Michel Houellebecq est assigné pour provocation à la haine raciale et injures en raison de l'appartenance religieuse, sur la foi de phrases comme celles-ci: «[…]la religion la plus con, c'est quand même l'islam. Quand on lit le Coran, on est effondré… effondré!» et «L'islam est une religion dangereuse, et ce depuis son apparition. Heureusement, il est condamné. D'une part, parce que Dieu n'existe pas, et que même si on est con, on finit par s'en rendre compte.»
A l'ouverture de son procès, Michel Houellebecq a reçu le pire soutien qu'il pouvait craindre.
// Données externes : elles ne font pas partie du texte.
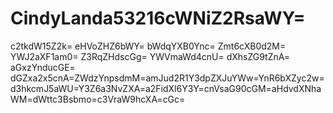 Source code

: # CindyLanda53216cWNiZ2RsaWY=
c2tkdW15Z2k=
eHVoZHZ6bWY=
bWdqYXB0Ync=
Zmt6cXB0d2M=
YWJ2aXF1am0=
Z3RqZHdscGg=
YWVmaWd4cnU=
dXhsZG9tZnA=
aGxzYnducGE=
dGZxa2x5cnA=ZWdzYnpsdmM=amJud2R1Y3dpZXJuYWw=YnR6bXZyc2w=d3hkcmJ5aWU=Y3Z6a3NvZXA=a2FidXl6Y3Y=cnVsaG90cGM=aHdvdXNhaWM=dWttc3Bsbmo=c3VraW9hcXA=cGc=

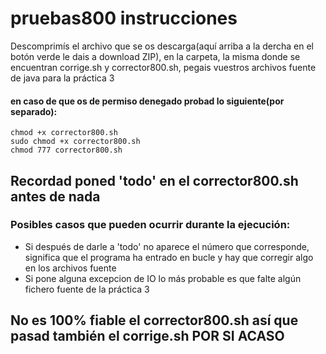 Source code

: # pruebas800 instrucciones
Descomprimís el archivo que se os descarga(aquí arriba a la dercha en el botón verde le dais a download ZIP), en la carpeta, la misma donde se encuentran corrige.sh y corrector800.sh, pegais vuestros archivos fuente de java para la práctica 3
#### en caso de que os de permiso denegado probad lo siguiente(por separado):
    chmod +x corrector800.sh
    sudo chmod +x corrector800.sh
    chmod 777 corrector800.sh
## Recordad poned 'todo' en el corrector800.sh antes de nada
### Posibles casos que pueden ocurrir durante la ejecución:
* Si después de darle a 'todo' no aparece el número que corresponde, significa que el programa ha entrado en bucle y hay que corregir algo en los archivos fuente
* Si pone alguna excepcion de IO lo más probable es que falte algún fichero fuente de la práctica 3
## No es 100% fiable el corrector800.sh así que pasad también el corrige.sh POR SI ACASO

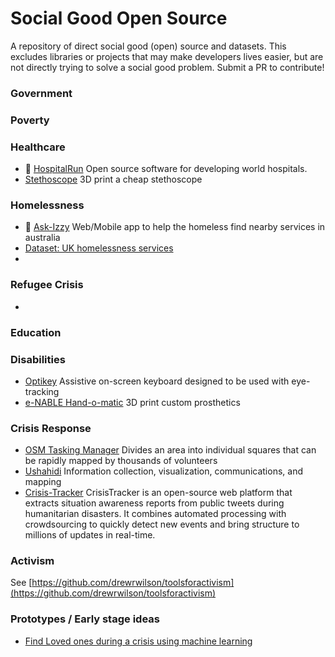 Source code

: # Social Good Open Source
A repository of direct social good (open) source and datasets.
This excludes libraries or projects that may make developers lives easier, but are not directly trying to solve a social good problem.
Submit a PR to contribute!

### Government

### Poverty

### Healthcare
- :star2: [HospitalRun](https://github.com/HospitalRun/hospitalrun-frontend) Open source software for developing world hospitals.
- [Stethoscope](https://github.com/GliaX/Stethoscope) 3D print a cheap stethoscope
### Homelessness
- :star2: [Ask-Izzy](https://github.com/ask-izzy/ask-izzy) Web/Mobile app to help the homeless find nearby services in australia
- [Dataset: UK homelessness services](https://github.com/davidfurlong/UK-homeless-services-data)
- 
### Refugee Crisis
- 

### Education

### Disabilities
- [Optikey](https://github.com/OptiKey/OptiKey) Assistive on-screen keyboard designed to be used with eye-tracking 
- [e-NABLE Hand-o-matic](http://webapp.e-nable.me/) 3D print custom prosthetics

### Crisis Response
- [OSM Tasking Manager](https://github.com/hotosm/osm-tasking-manager2) Divides an area into individual squares that can be rapidly mapped by thousands of volunteers
- [Ushahidi](https://github.com/ushahidi/platform) Information collection, visualization, communications, and mapping
- [Crisis-Tracker](https://github.com/JakobRogstadius/CrisisTracker) CrisisTracker is an open-source web platform that extracts situation awareness reports from public tweets during humanitarian disasters. It combines automated processing with crowdsourcing to quickly detect new events and bring structure to millions of updates in real-time.

### Activism
See [https://github.com/drewrwilson/toolsforactivism](https://github.com/drewrwilson/toolsforactivism)

### Prototypes / Early stage ideas
- [Find Loved ones during a crisis using machine learning](https://github.com/cassidoo/found)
Une vingtaine de membres du Mouvement national républicain de Bruno Mégret sont venus manifester avec des tee-shirts frappés d'une Marianne bâillonnée. Après leur expulsion, et après la lecture de l'acte d'accusation, l'écrivain s'est présenté à la barre, petit, légèrement voûté, chemise grisâtre à carreaux sur son pantalon. Il a fait valoir que les phrases incriminées étaient sorties de leur contexte, qu'il ne s'en prenait pas seulement à l'islam, mais à tous les monothéismes. Il a nié être raciste, mais il a revendiqué le droit de critiquer l'islam. «Vous avez dit: tous les musulmans sont des cons», lui jette un avocat de la partie civile. «Je n'ai jamais dit ça», répond Michel Houellebecq, «j'ai dit qu'ils pratiquaient une religion stupide».
Michel Houellebecq a choisi une stratégie de défense indirecte. Devant le tribunal, il s'en prend au magazine Lire, qui aurait déformé ses propos (une retranscription qu'il qualifie de «malveillante»), et à son rédacteur en chef, Pierre Assouline, qui a publié deux éditoriaux où il met l'accent sur ses sentiments anti-musulmans (une attitude qu'il juge «crapuleuse»). «Pierre Assouline est avant tout un biographe qui est persuadé qu'il y a dans une vie d'écrivain un honteux secret qui expliquerait son œuvre», explique Michel Houellebecq. «Il a imaginé une théorie selon laquelle ma mère m'aurait abandonné pour se convertir à l'islam, abandon qui serait à l'origine de mes propos.»
À la barre, Pierre Assouline se défendra en disant l'estime dans laquelle son magazine tient les livres de Michel Houellebecq. «Je regrette qu'il ait brusquement changé d'avis à propos de Lire, une année après la publication de ces articles.» Et à un avocat de la partie civile qui l'accuse d'avoir mené une opération commerciale, il répond: «Le risque de l'activité de journaliste est de plus en plus grand du fait de la judiciarisation de la vie littéraire. Je le regrette. Je regrette que ces associations nous aient traînés devant un tribunal. J'aurais préféré qu'il y ait un débat… Pourquoi pas dans Lire».
Le jugement est mis en délibéré.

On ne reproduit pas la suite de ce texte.